Greater New Orleans #1 Growing Metro Area for Employment
Brookings | 09/18/2012
Recent economic reports point to a continued slow pace of national economic recovery during the summer of 2012. Yet even earlier in the second quarter of 2012, the nation’s major metropolitan economies exhibited tremendous variation in their recovery progress.
This edition of the Metro Monitor finds that during the second quarter of 2012, both employment and output growth decelerated across most of the nation’s 100 largest metro areas, after relatively fast growth during the first quarter. Unemployment rates continued to fall in more than half of all metropolitan areas, but remained above 6 percent in all but 12 metro areas.
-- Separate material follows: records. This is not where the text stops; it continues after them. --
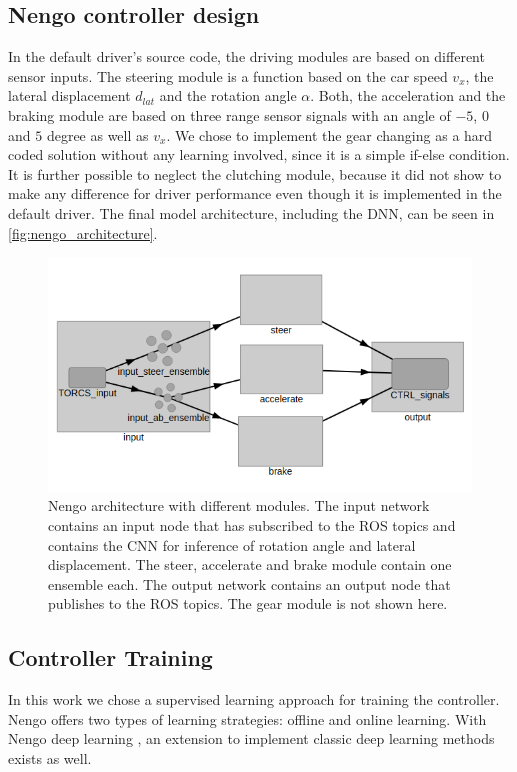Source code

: \documentclass[10pt,a4paper,twoside,journal]{IEEEtran}
\begin{document}
\subsection{Nengo controller design}
In the default driver's source code, the driving modules are based on different sensor inputs. The steering module is a function based on the car speed $v_x$, the lateral displacement $d_{lat}$ and the rotation angle $\alpha$. Both, the acceleration and the braking module are based on three range sensor signals with an angle of $-5$, $0$ and $5$ degree as well as $v_x$. We chose to implement the gear changing as a hard coded solution without any learning involved, since it is a simple if-else condition. It is further possible to neglect the clutching module, because it did not show to make any difference for driver performance even though it is implemented in the default driver. The final model architecture, including the DNN, can be seen in \autoref{fig:nengo_architecture}.\\
\begin{figure}[ht]
	\centering
	\includegraphics[width=\columnwidth]{attachments/nengo_architecture.png}
	\caption{Nengo architecture with different modules. The input network contains an input node that has subscribed to the ROS topics and contains the CNN for inference of rotation angle and lateral displacement. The steer, accelerate and brake module contain one ensemble each. The output network contains an output node that publishes to the ROS topics. The gear module is not shown here.}
	\label{fig:nengo_architecture}
\end{figure}

\subsection{Controller Training}
In this work we chose a supervised learning approach for training the controller. Nengo offers two types of learning strategies: offline and online learning.
With Nengo deep learning \cite{nengo_dl}, an extension to implement classic deep learning methods exists as well.
\end{document}
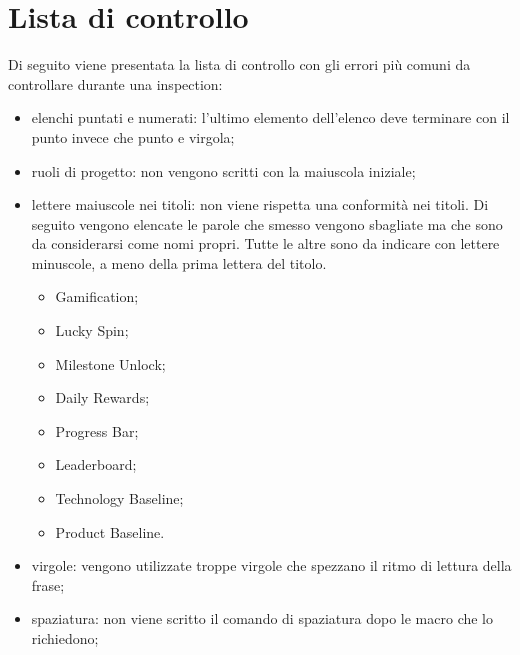 \section {Lista di controllo}
Di seguito viene presentata la lista di controllo con gli errori più comuni da controllare
durante una inspection:

\begin{itemize}
		\item elenchi puntati e numerati: l'ultimo elemento dell'elenco deve terminare con il punto invece che punto e virgola;
		\item ruoli di progetto: non vengono scritti con la maiuscola iniziale;
		\item lettere maiuscole nei titoli: non viene rispetta una conformità nei titoli. Di seguito vengono elencate le parole che smesso vengono sbagliate ma che sono da considerarsi come nomi propri. Tutte le altre sono da indicare con lettere minuscole, a meno della prima lettera del titolo.
		\begin{itemize}
			\item Gamification;
			\item Lucky Spin;
			\item Milestone Unlock;
			\item Daily Rewards;
			\item Progress Bar;
			\item Leaderboard;
			\item Technology Baseline;
			\item Product Baseline.
		\end{itemize}
		\item virgole: vengono utilizzate troppe virgole che spezzano il ritmo di lettura della
frase;
		\item spaziatura: non viene scritto il comando di spaziatura dopo le macro che lo
richiedono;
	
\end{itemize}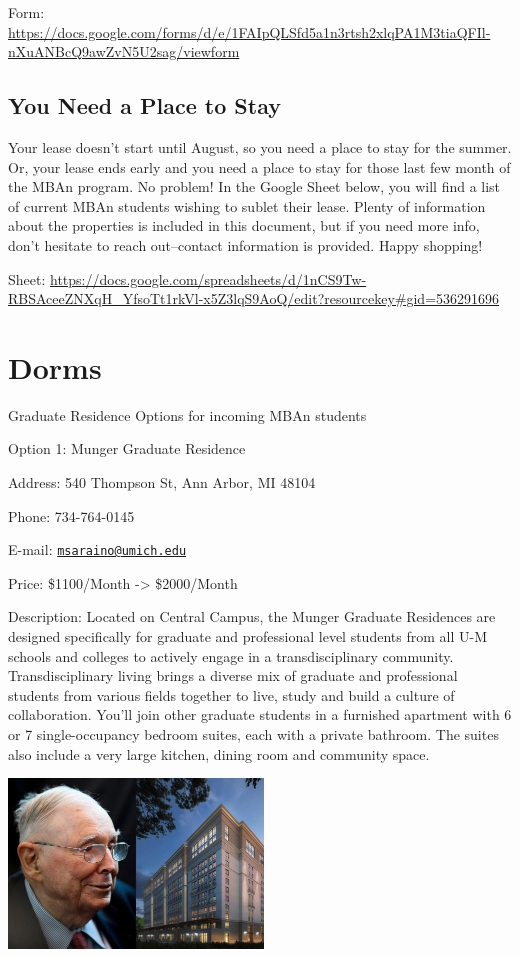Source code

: \documentclass[
]{book}
\begin{document}
Form: \url{https://docs.google.com/forms/d/e/1FAIpQLSfd5a1n3rtsh2xlqPA1M3tiaQFIl-nXuANBcQ9awZvN5U2sag/viewform}

\hypertarget{you-need-a-place-to-stay}{%
\subsection{You Need a Place to Stay}\label{you-need-a-place-to-stay}}

Your lease doesn't start until August, so you need a place to stay for the summer. Or, your lease ends early and you need a place to stay for those last few month of the MBAn program. No problem! In the Google Sheet below, you will find a list of current MBAn students wishing to sublet their lease. Plenty of information about the properties is included in this document, but if you need more info, don't hesitate to reach out--contact information is provided. Happy shopping!

Sheet: \url{https://docs.google.com/spreadsheets/d/1nCS9Tw-RBSAceeZNXqH_YfsoTt1rkVl-x5Z3lqS9AoQ/edit?resourcekey\#gid=536291696}

\hypertarget{dorms}{%
\section{Dorms}\label{dorms}}

Graduate Residence Options for incoming MBAn students

Option 1: Munger Graduate Residence

Address: 540 Thompson St, Ann Arbor, MI 48104

Phone: 734-764-0145

E-mail: \href{mailto:msaraino@umich.edu}{\nolinkurl{msaraino@umich.edu}}

Price: \$1100/Month -\textgreater{} \$2000/Month

Description:
Located on Central Campus, the Munger Graduate Residences are designed specifically for graduate and professional level students from all U-M schools and colleges to actively engage in a transdisciplinary community. Transdisciplinary living brings a diverse mix of graduate and professional students from various fields together to live, study and build a culture of collaboration. You'll join other graduate students in a furnished apartment with 6 or 7 single-occupancy bedroom suites, each with a private bathroom. The suites also include a very large kitchen, dining room and community space.

\includegraphics[width=2.66667in,height=\textheight]{MUNGER1.jpg}
\end{document}
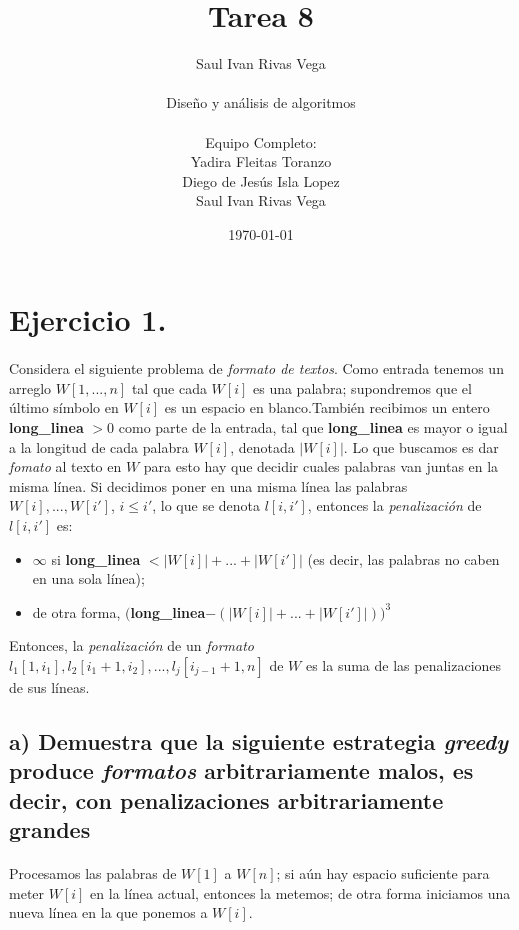 \documentclass[12pt]{article}
\title{Tarea 8}
\author{
	Saul Ivan Rivas Vega \\
	\\
	Diseño y análisis de algoritmos\\
\\
	Equipo Completo:\\
		Yadira Fleitas Toranzo\\
		Diego de Jesús Isla Lopez\\
		Saul Ivan Rivas Vega\\
}
\date{\today}
\begin{document}
	\maketitle
	\pagebreak
	\section{Ejercicio 1.}
	\paragraph{} Considera el siguiente problema de \textit{formato de textos}. Como entrada tenemos un arreglo $W[1,...,n]$ tal que cada $W[i]$ es una palabra; supondremos que el último símbolo en $W[i]$ es un espacio en blanco.También recibimos un entero \textbf{long\_linea} $> 0$ como parte de la entrada, tal que \textbf{long\_linea} es mayor o igual a la longitud de cada palabra $W[i]$, denotada $|W[i]|$. Lo que buscamos es dar \textit{fomato} al texto en $W$ para esto hay que decidir cuales palabras van juntas en la misma línea. Si decidimos poner en una misma línea las palabras $W[i],...,W[i']$, $i\leq i'$, lo que se denota $l[i,i']$, entonces la \textit{penalización} de $l[i,i']$ es:
	\begin{itemize}
		\item $\infty$ si \textbf{long\_linea} $< |W[i]| + ... + |W[i']|$ (es decir, las palabras no caben en una sola línea);
		\item de otra forma, $($\textbf{long\_linea}$-(|W[i]| + ... + |W[i']|))^3$
	\end{itemize}
	Entonces, la \textit{penalización} de un \textit{formato} $l_1[1,i_1], l_2[i_1+1, i_2], ..., l_j[i_{j-1}+1, n]$ de $W$ es la suma de las penalizaciones de sus líneas.
	 \\
	 \subsection{a) Demuestra que la siguiente estrategia \textit{greedy} produce \textit{formatos} arbitrariamente malos, es decir, con penalizaciones arbitrariamente grandes}
	 \paragraph{}Procesamos las palabras de $W[1]$ a $W[n]$; si aún hay espacio suficiente para meter $W[i]$ en la línea actual, entonces la metemos; de otra forma iniciamos una nueva línea en la que ponemos a $W[i]$.
\end{document}

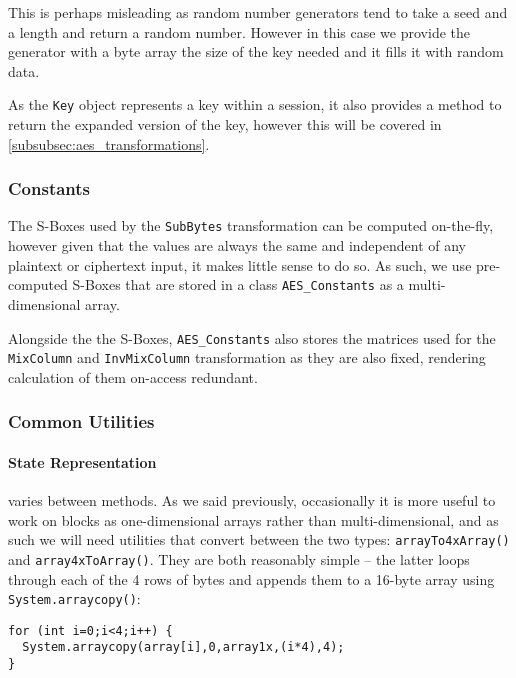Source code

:     This is perhaps misleading as random number generators tend to take a seed and a length and return a random number. However in this case we provide the generator with a byte array the size of the key needed and it fills it with random data.
    
    As the \verb!Key! object represents a key within a session, it also provides a method to return the expanded version of the key, however this will be covered in \textsection\ref{subsubsec:aes_transformations}.
    
    \subsubsection{Constants}
    
    The S-Boxes used by the \verb!SubBytes! transformation can be computed on-the-fly, however given that the values are always the same and independent of any plaintext or ciphertext input, it makes little sense to do so. As such, we use pre-computed S-Boxes that are stored in a class \verb!AES_Constants! as a multi-dimensional array.
    
    Alongside the the S-Boxes, \verb!AES_Constants! also stores the matrices used for the \verb!MixColumn! and \verb!InvMixColumn! transformation as they are also fixed, rendering calculation of them on-access redundant. 
    
    \subsubsection{Common Utilities}
    \label{subsubsec:aes_commonutils}
    
    \paragraph{State Representation} varies between methods. As we said previously, occasionally it is more useful to work on blocks as one-dimensional arrays rather than multi-dimensional, and as such we will need utilities that convert between the two types: \verb!arrayTo4xArray()! and \verb!array4xToArray()!. They are both reasonably simple -- the latter loops through each of the 4 rows of bytes and appends them to a 16-byte array using \verb!System.arraycopy()!: \\
    
    \begin{lstlisting}
for (int i=0;i<4;i++) {
  System.arraycopy(array[i],0,array1x,(i*4),4);
}
\end{lstlisting}

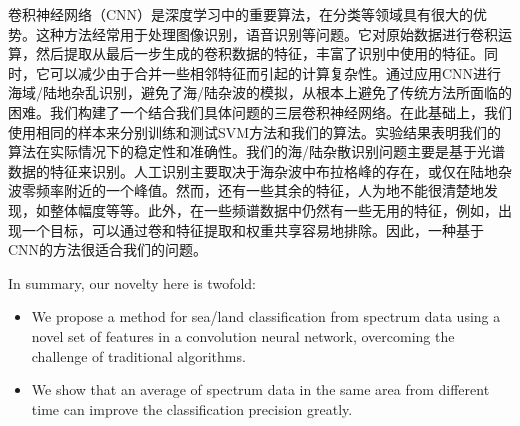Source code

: 卷积神经网络（CNN）是深度学习中的重要算法，在分类等领域具有很大的优势。这种方法经常用于处理图像识别，语音识别等问题。它对原始数据进行卷积运算，然后提取从最后一步生成的卷积数据的特征，丰富了识别中使用的特征。同时，它可以减少由于合并一些相邻特征而引起的计算复杂性。通过应用CNN进行海域/陆地杂乱识别，避免了海/陆杂波的模拟，从根本上避免了传统方法所面临的困难。我们构建了一个结合我们具体问题的三层卷积神经网络。在此基础上，我们使用相同的样本来分别训练和测试SVM方法和我们的算法。实验结果表明我们的算法在实际情况下的稳定性和准确性。我们的海/陆杂散识别问题主要是基于光谱数据的特征来识别。人工识别主要取决于海杂波中布拉格峰的存在，或仅在陆地杂波零频率附近的一个峰值。然而，还有一些其余的特征，人为地不能很清楚地发现，如整体幅度等等。此外，在一些频谱数据中仍然有一些无用的特征，例如，出现一个目标，可以通过卷和特征提取和权重共享容易地排除。因此，一种基于CNN的方法很适合我们的问题。

In summary, our novelty here is twofold:
\begin{itemize}
	\item We propose a method for sea/land classification from spectrum data using a novel set of features in a convolution neural network, overcoming the challenge of traditional algorithms.
	\item We show that an average of spectrum data in  the same area from different time can improve the classification precision greatly.
\end{itemize}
Housing prices, on the other hand, hit new lows in 87 of the 100 largest metro areas, reflecting a housing market yet to recover in most areas.
The extent of the economic recovery was strong in Texas and Oklahoma metro areas, where the recession was relatively mild and natural gas has boomed; in certain high-tech metro areas like Austin, Boston, Portland, San Jose, and Seattle; in portions of the Mountain West where house prices have started to stabilize (Boise, Phoenix, Provo, and Salt Lake City); and in some manufacturing centers near the Great Lakes (Detroit, Grand Rapids, Toledo, and Youngstown). By contrast, the recovery has proceeded more slowly in the Northeast where metro areas have generally followed modest growth trajectories less characterized by large boom and bust growth cycles. Among the slowest to recover within this group have been the government centers of Albany and Harrisburg, a theme that extended to other capitals and military metro areas like Honolulu, Little Rock, and Virginia Beach.